**Work request**. Please say how many lines below include the word "helm", with nothing beyond the number.

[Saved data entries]

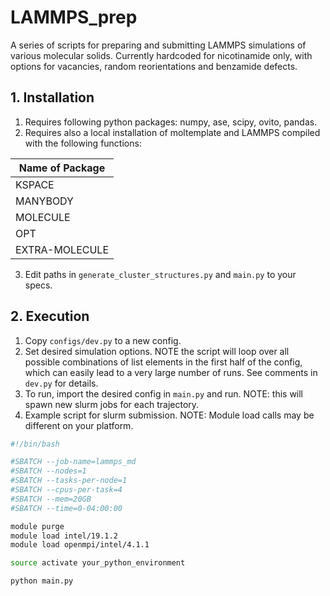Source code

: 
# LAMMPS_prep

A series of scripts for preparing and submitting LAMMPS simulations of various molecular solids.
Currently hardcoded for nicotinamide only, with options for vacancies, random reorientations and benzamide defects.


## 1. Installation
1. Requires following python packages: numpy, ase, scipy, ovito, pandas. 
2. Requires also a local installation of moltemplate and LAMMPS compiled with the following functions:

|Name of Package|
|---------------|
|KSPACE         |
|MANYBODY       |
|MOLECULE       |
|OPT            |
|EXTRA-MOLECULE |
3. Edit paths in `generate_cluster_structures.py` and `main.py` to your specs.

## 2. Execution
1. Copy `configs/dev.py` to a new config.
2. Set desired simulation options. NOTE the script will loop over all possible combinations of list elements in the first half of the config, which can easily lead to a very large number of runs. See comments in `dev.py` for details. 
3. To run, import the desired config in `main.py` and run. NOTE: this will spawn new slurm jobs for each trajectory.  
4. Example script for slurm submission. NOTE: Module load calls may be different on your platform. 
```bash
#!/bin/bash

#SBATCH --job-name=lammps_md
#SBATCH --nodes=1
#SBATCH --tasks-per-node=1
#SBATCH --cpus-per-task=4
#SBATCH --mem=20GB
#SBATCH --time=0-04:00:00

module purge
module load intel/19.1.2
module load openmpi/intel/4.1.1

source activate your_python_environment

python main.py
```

==

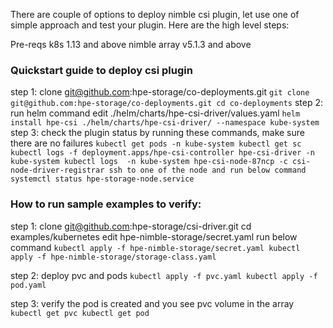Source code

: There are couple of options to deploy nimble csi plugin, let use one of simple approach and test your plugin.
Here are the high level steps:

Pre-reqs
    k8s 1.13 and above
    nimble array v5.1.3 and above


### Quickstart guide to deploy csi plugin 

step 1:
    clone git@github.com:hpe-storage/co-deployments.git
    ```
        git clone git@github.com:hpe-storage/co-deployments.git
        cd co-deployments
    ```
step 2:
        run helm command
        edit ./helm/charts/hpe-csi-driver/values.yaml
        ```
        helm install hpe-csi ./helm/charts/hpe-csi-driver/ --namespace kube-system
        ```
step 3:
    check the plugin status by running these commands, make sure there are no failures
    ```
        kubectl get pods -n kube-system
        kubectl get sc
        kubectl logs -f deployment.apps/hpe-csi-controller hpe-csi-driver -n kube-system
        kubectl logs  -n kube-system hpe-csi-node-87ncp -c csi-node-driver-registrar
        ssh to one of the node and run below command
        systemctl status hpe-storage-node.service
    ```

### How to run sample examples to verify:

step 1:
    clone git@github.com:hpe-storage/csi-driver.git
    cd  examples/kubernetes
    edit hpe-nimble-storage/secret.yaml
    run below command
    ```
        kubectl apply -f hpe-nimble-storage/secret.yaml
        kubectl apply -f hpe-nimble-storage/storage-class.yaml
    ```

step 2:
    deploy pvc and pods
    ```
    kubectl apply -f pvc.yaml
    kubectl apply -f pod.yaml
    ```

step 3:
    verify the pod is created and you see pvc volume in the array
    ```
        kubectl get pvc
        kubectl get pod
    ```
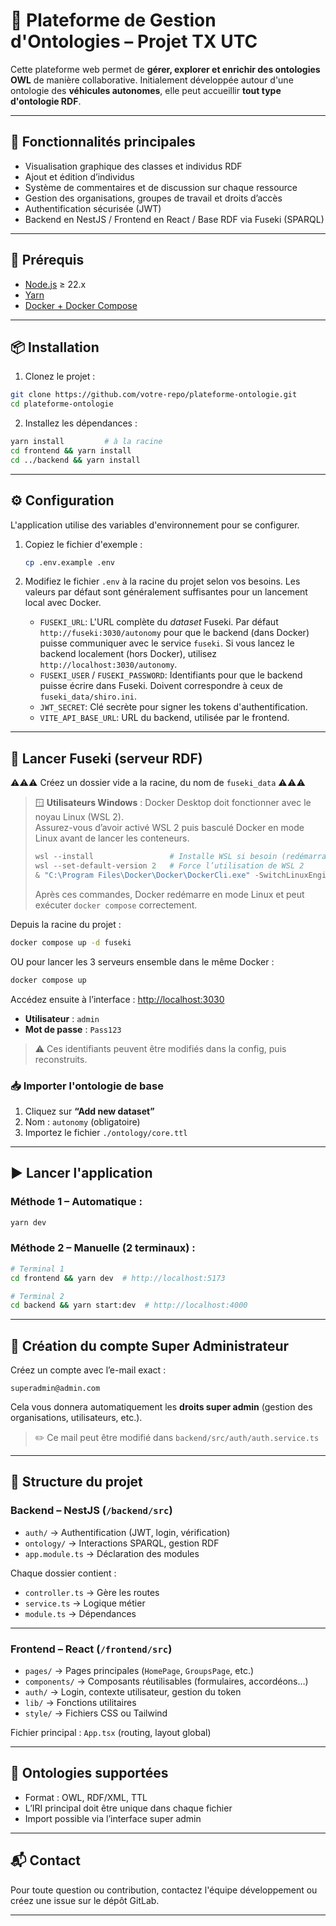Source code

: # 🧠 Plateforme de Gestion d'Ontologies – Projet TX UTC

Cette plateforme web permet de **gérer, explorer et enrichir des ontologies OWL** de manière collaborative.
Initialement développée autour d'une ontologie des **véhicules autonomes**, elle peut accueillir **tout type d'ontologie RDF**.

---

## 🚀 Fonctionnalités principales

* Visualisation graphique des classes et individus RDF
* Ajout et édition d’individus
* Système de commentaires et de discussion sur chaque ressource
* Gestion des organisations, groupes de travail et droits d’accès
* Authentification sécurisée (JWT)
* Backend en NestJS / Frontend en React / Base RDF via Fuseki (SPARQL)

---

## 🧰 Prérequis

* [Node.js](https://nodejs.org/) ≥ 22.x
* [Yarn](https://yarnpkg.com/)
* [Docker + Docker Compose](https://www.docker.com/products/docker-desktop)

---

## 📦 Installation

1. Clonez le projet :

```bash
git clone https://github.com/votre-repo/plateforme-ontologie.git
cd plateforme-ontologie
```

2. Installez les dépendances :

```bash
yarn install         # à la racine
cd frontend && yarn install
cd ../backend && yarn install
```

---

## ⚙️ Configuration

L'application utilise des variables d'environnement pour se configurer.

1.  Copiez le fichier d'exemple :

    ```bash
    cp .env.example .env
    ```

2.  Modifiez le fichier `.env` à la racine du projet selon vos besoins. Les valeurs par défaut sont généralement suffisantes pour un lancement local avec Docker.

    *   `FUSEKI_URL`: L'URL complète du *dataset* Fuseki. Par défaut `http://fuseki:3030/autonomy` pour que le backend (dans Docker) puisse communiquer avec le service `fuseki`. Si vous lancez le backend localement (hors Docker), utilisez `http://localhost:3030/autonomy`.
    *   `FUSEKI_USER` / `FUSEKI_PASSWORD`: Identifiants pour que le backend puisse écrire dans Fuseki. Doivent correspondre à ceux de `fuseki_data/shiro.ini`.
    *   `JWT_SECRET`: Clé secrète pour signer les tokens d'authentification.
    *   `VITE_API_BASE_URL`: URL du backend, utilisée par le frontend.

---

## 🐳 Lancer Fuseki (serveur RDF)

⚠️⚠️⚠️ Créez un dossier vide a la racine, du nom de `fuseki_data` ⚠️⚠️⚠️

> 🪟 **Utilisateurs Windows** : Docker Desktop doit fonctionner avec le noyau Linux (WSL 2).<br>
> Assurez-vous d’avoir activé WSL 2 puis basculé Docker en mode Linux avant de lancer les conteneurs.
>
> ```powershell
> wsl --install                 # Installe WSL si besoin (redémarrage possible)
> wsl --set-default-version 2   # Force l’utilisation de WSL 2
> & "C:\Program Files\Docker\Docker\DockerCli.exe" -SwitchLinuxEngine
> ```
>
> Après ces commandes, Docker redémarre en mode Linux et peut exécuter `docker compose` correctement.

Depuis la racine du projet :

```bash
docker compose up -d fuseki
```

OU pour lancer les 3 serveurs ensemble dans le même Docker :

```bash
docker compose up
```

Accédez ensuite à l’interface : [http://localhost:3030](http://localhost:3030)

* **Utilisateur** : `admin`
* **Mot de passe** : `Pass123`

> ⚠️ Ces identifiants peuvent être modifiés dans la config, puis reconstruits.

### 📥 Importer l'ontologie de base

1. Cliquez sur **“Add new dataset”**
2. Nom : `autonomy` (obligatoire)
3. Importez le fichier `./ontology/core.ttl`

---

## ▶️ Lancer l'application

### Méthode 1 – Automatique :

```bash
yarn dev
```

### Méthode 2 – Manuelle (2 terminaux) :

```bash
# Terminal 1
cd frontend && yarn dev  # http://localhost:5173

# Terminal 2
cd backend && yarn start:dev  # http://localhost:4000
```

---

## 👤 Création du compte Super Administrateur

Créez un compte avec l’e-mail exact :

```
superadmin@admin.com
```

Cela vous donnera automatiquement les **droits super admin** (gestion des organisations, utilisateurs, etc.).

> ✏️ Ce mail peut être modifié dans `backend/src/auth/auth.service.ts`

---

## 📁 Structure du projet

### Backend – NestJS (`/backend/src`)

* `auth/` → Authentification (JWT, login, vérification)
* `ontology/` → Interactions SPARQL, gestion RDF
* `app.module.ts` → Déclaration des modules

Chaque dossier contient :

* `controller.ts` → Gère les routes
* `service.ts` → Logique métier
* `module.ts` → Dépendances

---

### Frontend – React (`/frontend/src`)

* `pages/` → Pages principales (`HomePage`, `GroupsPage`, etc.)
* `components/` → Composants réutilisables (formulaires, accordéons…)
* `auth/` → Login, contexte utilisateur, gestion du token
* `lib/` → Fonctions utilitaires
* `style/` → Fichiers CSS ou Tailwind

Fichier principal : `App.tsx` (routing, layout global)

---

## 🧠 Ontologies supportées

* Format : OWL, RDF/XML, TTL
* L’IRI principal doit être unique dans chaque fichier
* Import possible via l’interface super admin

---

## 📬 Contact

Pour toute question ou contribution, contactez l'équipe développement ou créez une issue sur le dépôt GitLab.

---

**Response box**. 3